Avendo davanti questo allora si capisce perché una delle cose grandi del Vaticano II sia stata proprio la visione alta e comprensiva della sessualità. Si rileggerà sempre con frutto contro ogni deriva il bellissimo paragrafo 49 della Gaudium et spes, che pur non appartenendo alla parte fondativa (1-45), resta come dichiarazione fortemente autoritativa. Il resto è certamente segnato da una validità che corrisponde ad una interpretazione epocale (che la segna in modo più o meno accentuato; questo secondo caso, mi pare, riguarda il n. 47). Certamente sarebbe stato meglio porre a base della questione della «paternità-maternità responsabile» (un modo ecclesiastico bello e personalistico ben diverso da quello biologico e sociale di «controllo delle nascite», se si fosse stati alla significativa essenzialità del n. 50: «i coniugi sappiano di essere cooperatori dell'amore di Dio creatore e quasi suoi interpreti nell'ufficio di trasmettere la vita umana e di educarla, che deve essere considerata missione loro propria». C'era tutto!). Il merito del Concilio fu di collocarsi dentro la luce della Rivelazione e nel quadro generale antropologico. Per questo non è caduto nella deriva di accentuare talmente la parte sessuale (un dato che ha sempre un segno patologico) da isolarla.

2. Accentuazione del diritto alla maternità

Con questa forza di convinzione ci poniamo dinanzi alla turbativa avvenuta qui in Italia in occasione del recente referendum, che ha visto da parte laica affermare il diritto alla maternità, un movimento che contrasta chiaramente con la linea indicata prima, proponendo l'affermazione da essa divergente, che una persona femminile sembra non essere donna, se gli è impedito il diritto di diventare madre.

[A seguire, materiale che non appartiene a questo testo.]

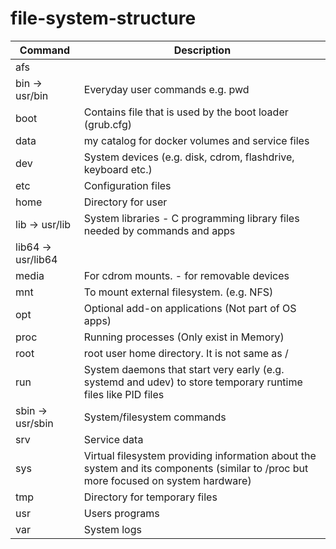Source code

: # file-system-structure

| Command | Description | 
|----------|----------|                                   
| afs | |
| bin -> usr/bin | Everyday user commands e.g. pwd |
| boot | Contains file that is used by the boot loader (grub.cfg)  |
| data |  my catalog for docker volumes and service files |
| dev | System devices (e.g. disk, cdrom, flashdrive, keyboard etc.)  |
| etc | Configuration files                 |
| home | Directory for user  |
| lib -> usr/lib |   System libraries - C programming library files needed by commands and apps  |
| lib64 -> usr/lib64 | |
| media | For cdrom mounts. - for removable devices |
| mnt | To mount external filesystem. (e.g. NFS) |
| opt | Optional add-on applications (Not part of OS apps)  |
| proc | Running processes (Only exist in Memory)  |
| root | root user home directory. It is not same as /  |
| run | System daemons that start very early (e.g. systemd and udev) to store temporary runtime files like PID files  |
| sbin -> usr/sbin |  System/filesystem commands |
| srv | Service data |
| sys | Virtual filesystem providing information about the system and its components (similar to /proc but more focused on system hardware)|
| tmp | Directory for temporary files |
| usr | Users programs |
| var | System logs  |
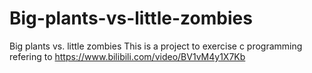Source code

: # Big-plants-vs-little-zombies
Big plants vs. little zombies
This is a project to exercise c programming refering to https://www.bilibili.com/video/BV1vM4y1X7Kb

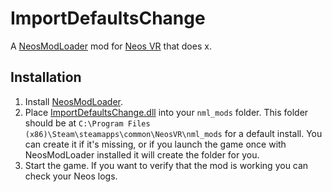 # ImportDefaultsChange
A [NeosModLoader](https://github.com/zkxs/NeosModLoader) mod for [Neos VR](https://neos.com/) that does x.

## Installation
1. Install [NeosModLoader](https://github.com/zkxs/NeosModLoader).
2. Place [ImportDefaultsChange.dll](https://github.com/AlexW-578/ImportDefaultsChange/releases/latest/download/ImportDefaultsChange.dll) into your `nml_mods` folder. This folder should be at `C:\Program Files (x86)\Steam\steamapps\common\NeosVR\nml_mods` for a default install. You can create it if it's missing, or if you launch the game once with NeosModLoader installed it will create the folder for you.
3. Start the game. If you want to verify that the mod is working you can check your Neos logs.
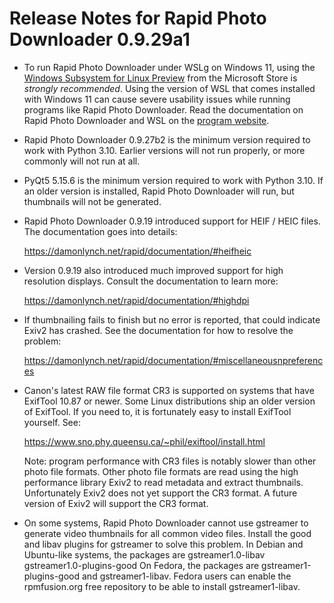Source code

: Release Notes for Rapid Photo Downloader 0.9.29a1
=================================================

 - To run Rapid Photo Downloader under WSLg on Windows 11, using the 
   [Windows Subsystem for Linux Preview](https://aka.ms/wslstorepage) from 
   the Microsoft Store is *strongly recommended*. Using the version of WSL that
   comes installed with Windows 11 can cause severe usability issues while 
   running programs like Rapid Photo Downloader. Read the documentation on Rapid
   Photo Downloader and WSL on the
   [program website](https://https://damonlynch.net/rapid/documentation/#wsl).

 - Rapid Photo Downloader 0.9.27b2 is the minimum version required to work with 
   Python 3.10. Earlier versions will not run properly, or more commonly will 
   not run at all.

 - PyQt5 5.15.6 is the minimum version required to work with Python 3.10. If 
   an older version is installed, Rapid Photo Downloader will run, but 
   thumbnails will not be generated.

 - Rapid Photo Downloader 0.9.19 introduced support for HEIF / HEIC files. The 
   documentation goes into details:

   https://damonlynch.net/rapid/documentation/#heifheic

 - Version 0.9.19 also introduced much improved support for high resolution
   displays. Consult the documentation to learn more:

   https://damonlynch.net/rapid/documentation/#highdpi

 - If thumbnailing fails to finish but no error is reported, that could indicate
   Exiv2 has crashed. See the documentation for how to resolve the problem:

   https://damonlynch.net/rapid/documentation/#miscellaneousnpreferences

 - Canon's latest RAW file format CR3 is supported on systems that have
   ExifTool 10.87 or newer. Some Linux distributions ship an older version
   of ExifTool. If you need to, it is fortunately easy to install ExifTool
   yourself. See:

   https://www.sno.phy.queensu.ca/~phil/exiftool/install.html

   Note: program performance with CR3 files is notably slower than other photo
   file formats. Other photo file formats are read using the high performance
   library Exiv2 to read metadata and extract thumbnails. Unfortunately Exiv2
   does not yet support the CR3 format. A future version of Exiv2 will support
   the CR3 format.

 - On some systems, Rapid Photo Downloader cannot use gstreamer to generate
   video thumbnails for all common video files. Install the good and libav
   plugins for gstreamer to solve this problem. In Debian and Ubuntu-like
   systems, the packages are gstreamer1.0-libav gstreamer1.0-plugins-good
   On Fedora, the packages are gstreamer1-plugins-good and gstreamer1-libav.
   Fedora users can enable the rpmfusion.org free repository to be able to
   install gstreamer1-libav.
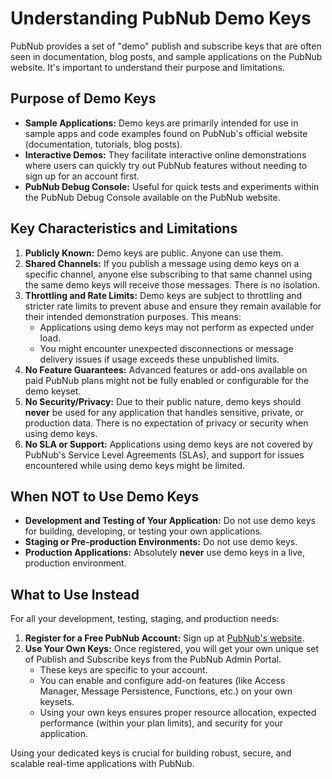 # Understanding PubNub Demo Keys

PubNub provides a set of "demo" publish and subscribe keys that are often seen in documentation, blog posts, and sample applications on the PubNub website. It's important to understand their purpose and limitations.

## Purpose of Demo Keys

*   **Sample Applications:** Demo keys are primarily intended for use in sample apps and code examples found on PubNub's official website (documentation, tutorials, blog posts).
*   **Interactive Demos:** They facilitate interactive online demonstrations where users can quickly try out PubNub features without needing to sign up for an account first.
*   **PubNub Debug Console:** Useful for quick tests and experiments within the PubNub Debug Console available on the PubNub website.

## Key Characteristics and Limitations

1.  **Publicly Known:** Demo keys are public. Anyone can use them.
2.  **Shared Channels:** If you publish a message using demo keys on a specific channel, anyone else subscribing to that same channel using the same demo keys will receive those messages. There is no isolation.
3.  **Throttling and Rate Limits:** Demo keys are subject to throttling and stricter rate limits to prevent abuse and ensure they remain available for their intended demonstration purposes. This means:
    *   Applications using demo keys may not perform as expected under load.
    *   You might encounter unexpected disconnections or message delivery issues if usage exceeds these unpublished limits.
4.  **No Feature Guarantees:** Advanced features or add-ons available on paid PubNub plans might not be fully enabled or configurable for the demo keyset.
5.  **No Security/Privacy:** Due to their public nature, demo keys should **never** be used for any application that handles sensitive, private, or production data. There is no expectation of privacy or security when using demo keys.
6.  **No SLA or Support:** Applications using demo keys are not covered by PubNub's Service Level Agreements (SLAs), and support for issues encountered while using demo keys might be limited.

## When NOT to Use Demo Keys

*   **Development and Testing of Your Application:** Do not use demo keys for building, developing, or testing your own applications.
*   **Staging or Pre-production Environments:** Do not use demo keys.
*   **Production Applications:** Absolutely **never** use demo keys in a live, production environment.

## What to Use Instead

For all your development, testing, staging, and production needs:

1.  **Register for a Free PubNub Account:** Sign up at [PubNub's website](https://www.pubnub.com/).
2.  **Use Your Own Keys:** Once registered, you will get your own unique set of Publish and Subscribe keys from the PubNub Admin Portal.
    *   These keys are specific to your account.
    *   You can enable and configure add-on features (like Access Manager, Message Persistence, Functions, etc.) on your own keysets.
    *   Using your own keys ensures proper resource allocation, expected performance (within your plan limits), and security for your application.

Using your dedicated keys is crucial for building robust, secure, and scalable real-time applications with PubNub.

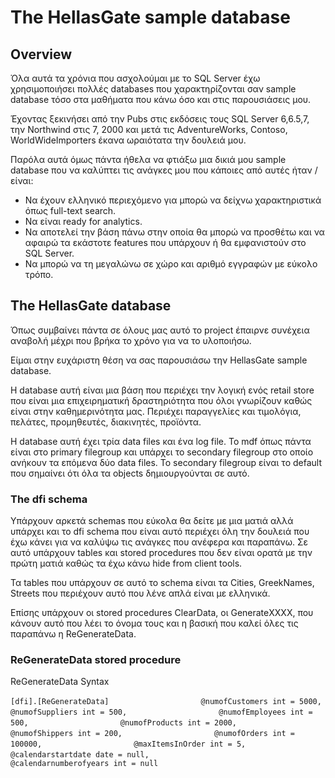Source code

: # The HellasGate sample database

## Overview

Όλα αυτά τα χρόνια που ασχολούμαι με το SQL Server έχω χρησιμοποιήσει πολλές databases που χαρακτηρίζονται σαν sample database τόσο στα μαθήματα που κάνω όσο και στις παρουσιάσεις μου.

Έχοντας ξεκινήσει από την Pubs στις εκδόσεις τους SQL Server 6,6.5,7, την Northwind στις 7, 2000 και μετά τις AdventureWorks, Contoso, WorldWideImporters έκανα ωραιότατα την δουλειά μου.

Παρόλα αυτά όμως πάντα ήθελα να φτιάξω μια δικιά μου sample database που να καλύπτει τις ανάγκες μου που κάποιες από αυτές ήταν / είναι:

- Να έχουν ελληνικό περιεχόμενο για μπορώ να δείχνω χαρακτηριστικά όπως full-text search.
- Να είναι ready for analytics.
- Να αποτελεί την βάση πάνω στην οποία θα μπορώ να προσθέτω και να αφαιρώ τα εκάστοτε features που υπάρχουν ή θα εμφανιστούν στο SQL Server.
- Να μπορώ να τη μεγαλώνω σε χώρο και αριθμό εγγραφών με εύκολο τρόπο.

## Τhe HellasGate database
Όπως συμβαίνει πάντα σε όλους μας αυτό το project έπαιρνε συνέχεια αναβολή μέχρι που βρήκα το χρόνο για να το υλοποιήσω.

Είμαι στην ευχάριστη θέση να σας παρουσιάσω την HellasGate sample database.

H database αυτή είναι μια βάση που περιέχει την λογική ενός retail store που είναι μια επιχειρηματική δραστηριότητα που όλοι γνωρίζουν καθώς είναι στην καθημερινότητα μας. Περιέχει παραγγελίες και τιμολόγια, πελάτες, προμηθευτές, διακινητές, προϊόντα.

H database αυτή έχει τρία data files και ένα log file. Το mdf όπως πάντα είναι στο primary filegroup και υπάρχει το secondary filegroup στο οποίο ανήκουν τα επόμενα δύο data files. Το secondary filegroup είναι το default που σημαίνει ότι όλα τα objects δημιουργούνται σε αυτό.

### The dfi schema
Υπάρχουν αρκετά schemas που εύκολα θα δείτε με μια ματιά αλλά υπάρχει και το dfi schema που είναι αυτό περιέχει όλη την δουλειά που έχω κάνει για να καλύψω τις ανάγκες που ανέφερα και παραπάνω. Σε αυτό υπάρχουν tables και stored procedures που δεν είναι ορατά με την πρώτη ματιά καθώς τα έχω κάνω hide from client tools.

Τα tables που υπάρχουν σε αυτό το schema είναι τα Cities, GreekNames, Streets που περιέχουν αυτό που λένε απλά είναι με ελληνικά.

Επίσης υπάρχουν οι stored procedures ClearData, οι GenerateΧΧΧΧ, που κάνουν αυτό που λέει το όνομα τους και η βασική που καλεί όλες τις παραπάνω η ReGenerateData.

### ReGenerateData stored procedure
ReGenerateData Syntax

`[dfi].[ReGenerateData]`
`                    @numofCustomers int = 5000,`
`                    @numofSuppliers int = 500,`
`                    @numofEmployees int = 500,`
`                    @numofProducts int = 2000,`
`                    @numofShippers int = 200,`
`                    @numofOrders int = 100000,`
`                    @maxItemsInOrder int = 5,`
`                    @calendarstartdate date = null,`
`                    @calendarnumberofyears int = null`
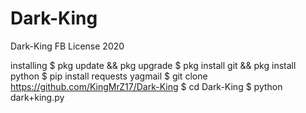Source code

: # Dark-King
Dark-King FB License 2020

installing
$ pkg update && pkg upgrade
$ pkg install git && pkg install python
$ pip install requests yagmail
$ git clone https://github.com/KingMrZ17/Dark-King
$ cd Dark-King
$ python dark+king.py
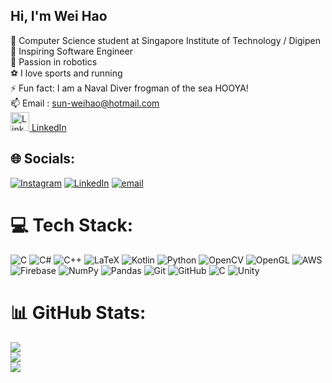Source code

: ## Hi, I'm Wei Hao

🧠 Computer Science student at Singapore Institute of Technology / Digipen <br/>
🌱 Inspiring Software Engineer <br/>
🤖 Passion in robotics <br/>
⚽ I love sports and running <br/>
⚡ Fun fact: I am a Naval Diver frogman of the sea HOOYA! <br/>
📫 Email : sun-weihao@hotmail.com <br/>
[<img src="https://raw.githubusercontent.com/danielcranney/readme-icons/main/icons/linkedin-colour.svg" width="30" height="30" alt="LinkedIn logo" /> LinkedIn](https://www.linkedin.com/in/sun-wei-hao/) <br/>

## 🌐 Socials:
[![Instagram](https://img.shields.io/badge/Instagram-%23E4405F.svg?logo=Instagram&logoColor=white)](https://instagram.com/weihaowh_) [![LinkedIn](https://img.shields.io/badge/LinkedIn-%230077B5.svg?logo=linkedin&logoColor=white)](https://linkedin.com/in/sun-wei-hao) [![email](https://img.shields.io/badge/Email-D14836?logo=gmail&logoColor=white)](mailto:sun-weihao@hotmail.com) 

# 💻 Tech Stack:
![C](https://img.shields.io/badge/c-%2300599C.svg?style=for-the-badge&logo=c&logoColor=white) ![C#](https://img.shields.io/badge/c%23-%23239120.svg?style=for-the-badge&logo=csharp&logoColor=white) ![C++](https://img.shields.io/badge/c++-%2300599C.svg?style=for-the-badge&logo=c%2B%2B&logoColor=white) ![LaTeX](https://img.shields.io/badge/latex-%23008080.svg?style=for-the-badge&logo=latex&logoColor=white) ![Kotlin](https://img.shields.io/badge/kotlin-%237F52FF.svg?style=for-the-badge&logo=kotlin&logoColor=white) ![Python](https://img.shields.io/badge/python-3670A0?style=for-the-badge&logo=python&logoColor=ffdd54) ![OpenCV](https://img.shields.io/badge/opencv-%23white.svg?style=for-the-badge&logo=opencv&logoColor=white) ![OpenGL](https://img.shields.io/badge/OpenGL-%23FFFFFF.svg?style=for-the-badge&logo=opengl) ![AWS](https://img.shields.io/badge/AWS-%23FF9900.svg?style=for-the-badge&logo=amazon-aws&logoColor=white) ![Firebase](https://img.shields.io/badge/firebase-%23039BE5.svg?style=for-the-badge&logo=firebase) ![NumPy](https://img.shields.io/badge/numpy-%23013243.svg?style=for-the-badge&logo=numpy&logoColor=white) ![Pandas](https://img.shields.io/badge/pandas-%23150458.svg?style=for-the-badge&logo=pandas&logoColor=white) ![Git](https://img.shields.io/badge/git-%23F05033.svg?style=for-the-badge&logo=git&logoColor=white) ![GitHub](https://img.shields.io/badge/github-%23121011.svg?style=for-the-badge&logo=github&logoColor=white) ![C](https://img.shields.io/badge/c-%2300599C.svg?style=for-the-badge&logo=c&logoColor=white) ![Unity](https://img.shields.io/badge/unity-%23000000.svg?style=for-the-badge&logo=unity&logoColor=white)
# 📊 GitHub Stats:
![](https://github-readme-stats.vercel.app/api?username=weihaowh&theme=radical&hide_border=false&include_all_commits=true&count_private=false)<br/>
![](https://nirzak-streak-stats.vercel.app/?user=weihaowh&theme=radical&hide_border=false)<br/>
![](https://github-readme-stats.vercel.app/api/top-langs/?username=weihaowh&theme=radical&hide_border=false&include_all_commits=true&count_private=false&layout=compact)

Se guardiamo bene, ci accorgiamo che in pratica è emersa una prevalenza del privato e dell'individuale, che mette in evidenza il diritto della donna posponendo ogni altro diritto personale (i figli, ma anche il coniuge) e vitale (l'embrione). Contro la determinazione individualistica, propria della cultura radicale, occorre una opzione di tenore relazionale. Diversamente si devia dalla visione della singolarità umana e, nel caso, femminile, la quale contiene e propone la verità del fatto che la donna è un valore in se stessa, prescindendo da ogni caratterizzazione ulteriore, pur importante e determinante, come la sponsalità e la maternità. Questo va detto fortemente anche nel campo spirituale, perché un malintesa qualificazione di obbedienza potrebbe portare -- sulla scorta del documento di alcuni mesi fa sulla donna -- a rendere determinante nella formazione femminile la insistenza magisteriale sulla complementarietà, la quale non solo a) ovvia al testo ebraico che parla di «aiuto che gli sta davanti» (Gen 2,18) e non solo b) sfasa il dato teo-antropologico radicale che per la teologia non è dato da Gen 1,26-27 ma da 1Cor 15,45, dove si parla di «èschatos Adàm», ma si trova anche c) davanti alla obiezione che -- partendo dalla accentuazione posta sulla complementarietà -- viene la conseguenza di non sapere che qualificazione si può dare alla verginità e al nubilato (e al celibato; non si parli poi della vita eremitica. E sulla vita cenobitica a sessi separati? Davvero la gatta frettolosa fa i gattini ciechi). Di fatto centrare su Genesi anziché su S. Paolo porta come forma tipica la dimensione umana, che invece consegue alla forma archetipica divina (trinitaria) che si esprime nella forma sacramentale di Cristo («questo mistero è grande; lo dico riguardo a Cristo e riguardo alla chiesa» Ef 5,32). Arrovesciare i termini è porre una crepa non solo nella antropologia ma anche nella stessa teologia.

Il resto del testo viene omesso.